SUPPLIED ENTRIES
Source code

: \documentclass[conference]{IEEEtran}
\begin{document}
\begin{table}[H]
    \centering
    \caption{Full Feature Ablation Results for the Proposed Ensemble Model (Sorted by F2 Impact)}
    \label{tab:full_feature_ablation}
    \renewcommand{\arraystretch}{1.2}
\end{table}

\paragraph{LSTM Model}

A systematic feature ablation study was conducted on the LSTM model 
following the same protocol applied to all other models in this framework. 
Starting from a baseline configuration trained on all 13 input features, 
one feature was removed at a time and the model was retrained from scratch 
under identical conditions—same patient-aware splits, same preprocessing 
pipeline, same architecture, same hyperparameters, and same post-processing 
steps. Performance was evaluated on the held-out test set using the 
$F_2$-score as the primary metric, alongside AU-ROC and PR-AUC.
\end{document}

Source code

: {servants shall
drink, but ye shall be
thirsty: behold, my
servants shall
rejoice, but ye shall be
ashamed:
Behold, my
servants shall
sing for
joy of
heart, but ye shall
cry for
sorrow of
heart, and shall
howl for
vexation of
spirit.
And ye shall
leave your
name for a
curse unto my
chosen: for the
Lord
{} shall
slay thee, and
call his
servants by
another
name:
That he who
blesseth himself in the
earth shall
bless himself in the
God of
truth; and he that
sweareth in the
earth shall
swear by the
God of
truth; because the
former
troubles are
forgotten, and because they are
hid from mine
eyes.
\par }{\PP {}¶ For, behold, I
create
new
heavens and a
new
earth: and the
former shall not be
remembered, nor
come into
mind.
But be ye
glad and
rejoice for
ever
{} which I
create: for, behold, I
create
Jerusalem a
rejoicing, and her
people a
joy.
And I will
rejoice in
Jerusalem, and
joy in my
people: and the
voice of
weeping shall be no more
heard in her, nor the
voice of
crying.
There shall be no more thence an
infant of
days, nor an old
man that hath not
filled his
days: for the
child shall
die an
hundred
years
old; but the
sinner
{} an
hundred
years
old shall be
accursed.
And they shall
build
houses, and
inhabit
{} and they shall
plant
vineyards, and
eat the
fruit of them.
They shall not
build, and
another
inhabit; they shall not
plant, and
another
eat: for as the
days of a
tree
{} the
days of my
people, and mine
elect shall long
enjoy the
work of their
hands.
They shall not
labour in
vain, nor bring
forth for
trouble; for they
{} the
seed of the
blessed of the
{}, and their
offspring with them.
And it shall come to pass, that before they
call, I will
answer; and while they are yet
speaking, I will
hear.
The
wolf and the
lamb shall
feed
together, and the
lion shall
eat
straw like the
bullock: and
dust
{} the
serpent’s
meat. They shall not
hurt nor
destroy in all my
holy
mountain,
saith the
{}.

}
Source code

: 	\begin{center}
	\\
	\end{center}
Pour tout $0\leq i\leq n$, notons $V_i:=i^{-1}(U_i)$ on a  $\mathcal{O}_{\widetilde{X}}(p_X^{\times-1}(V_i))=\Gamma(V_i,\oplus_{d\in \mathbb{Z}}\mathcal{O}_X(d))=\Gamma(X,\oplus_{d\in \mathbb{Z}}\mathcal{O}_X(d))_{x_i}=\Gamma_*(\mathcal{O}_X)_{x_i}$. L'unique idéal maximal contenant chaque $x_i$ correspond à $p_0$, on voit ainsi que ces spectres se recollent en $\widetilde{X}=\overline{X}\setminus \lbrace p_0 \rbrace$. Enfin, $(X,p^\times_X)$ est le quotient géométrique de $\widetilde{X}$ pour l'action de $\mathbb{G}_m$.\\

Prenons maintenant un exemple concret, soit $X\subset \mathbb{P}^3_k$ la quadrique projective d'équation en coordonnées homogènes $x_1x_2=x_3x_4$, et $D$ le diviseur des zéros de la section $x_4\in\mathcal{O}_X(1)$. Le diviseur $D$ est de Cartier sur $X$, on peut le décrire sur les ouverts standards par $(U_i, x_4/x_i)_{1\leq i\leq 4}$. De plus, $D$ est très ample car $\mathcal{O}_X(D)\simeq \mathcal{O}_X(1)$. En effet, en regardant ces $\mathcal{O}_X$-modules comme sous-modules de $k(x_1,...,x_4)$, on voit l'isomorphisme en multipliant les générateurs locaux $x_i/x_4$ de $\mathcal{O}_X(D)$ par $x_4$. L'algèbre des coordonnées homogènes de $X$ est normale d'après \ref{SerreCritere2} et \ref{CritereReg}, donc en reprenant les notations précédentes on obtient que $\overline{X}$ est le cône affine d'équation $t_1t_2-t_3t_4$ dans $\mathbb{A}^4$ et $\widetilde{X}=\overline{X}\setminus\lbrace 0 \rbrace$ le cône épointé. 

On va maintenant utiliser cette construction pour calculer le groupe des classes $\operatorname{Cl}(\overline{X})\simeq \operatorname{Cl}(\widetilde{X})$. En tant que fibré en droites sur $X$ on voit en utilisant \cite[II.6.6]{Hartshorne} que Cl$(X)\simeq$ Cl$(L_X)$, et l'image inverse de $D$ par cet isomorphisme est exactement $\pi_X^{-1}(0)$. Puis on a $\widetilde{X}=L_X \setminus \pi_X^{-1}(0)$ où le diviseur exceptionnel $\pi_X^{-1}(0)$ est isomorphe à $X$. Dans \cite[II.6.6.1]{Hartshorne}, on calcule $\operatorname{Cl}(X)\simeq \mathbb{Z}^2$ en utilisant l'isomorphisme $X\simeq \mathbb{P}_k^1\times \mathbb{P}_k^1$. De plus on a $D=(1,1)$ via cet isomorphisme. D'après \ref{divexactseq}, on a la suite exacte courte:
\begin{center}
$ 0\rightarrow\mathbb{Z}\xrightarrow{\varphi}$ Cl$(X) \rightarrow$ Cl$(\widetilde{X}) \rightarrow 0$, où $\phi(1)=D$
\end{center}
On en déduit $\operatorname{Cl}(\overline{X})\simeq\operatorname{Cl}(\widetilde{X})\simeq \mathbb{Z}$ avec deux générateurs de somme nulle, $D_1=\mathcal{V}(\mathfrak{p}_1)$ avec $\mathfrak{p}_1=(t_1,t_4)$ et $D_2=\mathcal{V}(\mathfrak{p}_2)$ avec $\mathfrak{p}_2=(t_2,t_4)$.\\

EXERCISE DESCRIPTION
Every entry must be given again exactly as it reads.

ANSWER FOR THE TASK
Source code

: \documentclass[conference]{IEEEtran}
\begin{document}
\begin{table}[H]
    \centering
    \caption{Full Feature Ablation Results for the Proposed Ensemble Model (Sorted by F2 Impact)}
    \label{tab:full_feature_ablation}
    \renewcommand{\arraystretch}{1.2}
\end{table}

\paragraph{LSTM Model}

A systematic feature ablation study was conducted on the LSTM model 
following the same protocol applied to all other models in this framework. 
Starting from a baseline configuration trained on all 13 input features, 
one feature was removed at a time and the model was retrained from scratch 
under identical conditions—same patient-aware splits, same preprocessing 
pipeline, same architecture, same hyperparameters, and same post-processing 
steps. Performance was evaluated on the held-out test set using the 
$F_2$-score as the primary metric, alongside AU-ROC and PR-AUC.
\end{document}

Source code

: {servants shall
drink, but ye shall be
thirsty: behold, my
servants shall
rejoice, but ye shall be
ashamed:
Behold, my
servants shall
sing for
joy of
heart, but ye shall
cry for
sorrow of
heart, and shall
howl for
vexation of
spirit.
And ye shall
leave your
name for a
curse unto my
chosen: for the
Lord
{} shall
slay thee, and
call his
servants by
another
name:
That he who
blesseth himself in the
earth shall
bless himself in the
God of
truth; and he that
sweareth in the
earth shall
swear by the
God of
truth; because the
former
troubles are
forgotten, and because they are
hid from mine
eyes.
\par }{\PP {}¶ For, behold, I
create
new
heavens and a
new
earth: and the
former shall not be
remembered, nor
come into
mind.
But be ye
glad and
rejoice for
ever
{} which I
create: for, behold, I
create
Jerusalem a
rejoicing, and her
people a
joy.
And I will
rejoice in
Jerusalem, and
joy in my
people: and the
voice of
weeping shall be no more
heard in her, nor the
voice of
crying.
There shall be no more thence an
infant of
days, nor an old
man that hath not
filled his
days: for the
child shall
die an
hundred
years
old; but the
sinner
{} an
hundred
years
old shall be
accursed.
And they shall
build
houses, and
inhabit
{} and they shall
plant
vineyards, and
eat the
fruit of them.
They shall not
build, and
another
inhabit; they shall not
plant, and
another
eat: for as the
days of a
tree
{} the
days of my
people, and mine
elect shall long
enjoy the
work of their
hands.
They shall not
labour in
vain, nor bring
forth for
trouble; for they
{} the
seed of the
blessed of the
{}, and their
offspring with them.
And it shall come to pass, that before they
call, I will
answer; and while they are yet
speaking, I will
hear.
The
wolf and the
lamb shall
feed
together, and the
lion shall
eat
straw like the
bullock: and
dust
{} the
serpent’s
meat. They shall not
hurt nor
destroy in all my
holy
mountain,
saith the
{}.

}
Source code

: 	\begin{center}
	\\
	\end{center}
Pour tout $0\leq i\leq n$, notons $V_i:=i^{-1}(U_i)$ on a  $\mathcal{O}_{\widetilde{X}}(p_X^{\times-1}(V_i))=\Gamma(V_i,\oplus_{d\in \mathbb{Z}}\mathcal{O}_X(d))=\Gamma(X,\oplus_{d\in \mathbb{Z}}\mathcal{O}_X(d))_{x_i}=\Gamma_*(\mathcal{O}_X)_{x_i}$. L'unique idéal maximal contenant chaque $x_i$ correspond à $p_0$, on voit ainsi que ces spectres se recollent en $\widetilde{X}=\overline{X}\setminus \lbrace p_0 \rbrace$. Enfin, $(X,p^\times_X)$ est le quotient géométrique de $\widetilde{X}$ pour l'action de $\mathbb{G}_m$.\\

Prenons maintenant un exemple concret, soit $X\subset \mathbb{P}^3_k$ la quadrique projective d'équation en coordonnées homogènes $x_1x_2=x_3x_4$, et $D$ le diviseur des zéros de la section $x_4\in\mathcal{O}_X(1)$. Le diviseur $D$ est de Cartier sur $X$, on peut le décrire sur les ouverts standards par $(U_i, x_4/x_i)_{1\leq i\leq 4}$. De plus, $D$ est très ample car $\mathcal{O}_X(D)\simeq \mathcal{O}_X(1)$. En effet, en regardant ces $\mathcal{O}_X$-modules comme sous-modules de $k(x_1,...,x_4)$, on voit l'isomorphisme en multipliant les générateurs locaux $x_i/x_4$ de $\mathcal{O}_X(D)$ par $x_4$. L'algèbre des coordonnées homogènes de $X$ est normale d'après \ref{SerreCritere2} et \ref{CritereReg}, donc en reprenant les notations précédentes on obtient que $\overline{X}$ est le cône affine d'équation $t_1t_2-t_3t_4$ dans $\mathbb{A}^4$ et $\widetilde{X}=\overline{X}\setminus\lbrace 0 \rbrace$ le cône épointé. 

On va maintenant utiliser cette construction pour calculer le groupe des classes $\operatorname{Cl}(\overline{X})\simeq \operatorname{Cl}(\widetilde{X})$. En tant que fibré en droites sur $X$ on voit en utilisant \cite[II.6.6]{Hartshorne} que Cl$(X)\simeq$ Cl$(L_X)$, et l'image inverse de $D$ par cet isomorphisme est exactement $\pi_X^{-1}(0)$. Puis on a $\widetilde{X}=L_X \setminus \pi_X^{-1}(0)$ où le diviseur exceptionnel $\pi_X^{-1}(0)$ est isomorphe à $X$. Dans \cite[II.6.6.1]{Hartshorne}, on calcule $\operatorname{Cl}(X)\simeq \mathbb{Z}^2$ en utilisant l'isomorphisme $X\simeq \mathbb{P}_k^1\times \mathbb{P}_k^1$. De plus on a $D=(1,1)$ via cet isomorphisme. D'après \ref{divexactseq}, on a la suite exacte courte:
\begin{center}
$ 0\rightarrow\mathbb{Z}\xrightarrow{\varphi}$ Cl$(X) \rightarrow$ Cl$(\widetilde{X}) \rightarrow 0$, où $\phi(1)=D$
\end{center}
On en déduit $\operatorname{Cl}(\overline{X})\simeq\operatorname{Cl}(\widetilde{X})\simeq \mathbb{Z}$ avec deux générateurs de somme nulle, $D_1=\mathcal{V}(\mathfrak{p}_1)$ avec $\mathfrak{p}_1=(t_1,t_4)$ et $D_2=\mathcal{V}(\mathfrak{p}_2)$ avec $\mathfrak{p}_2=(t_2,t_4)$.\\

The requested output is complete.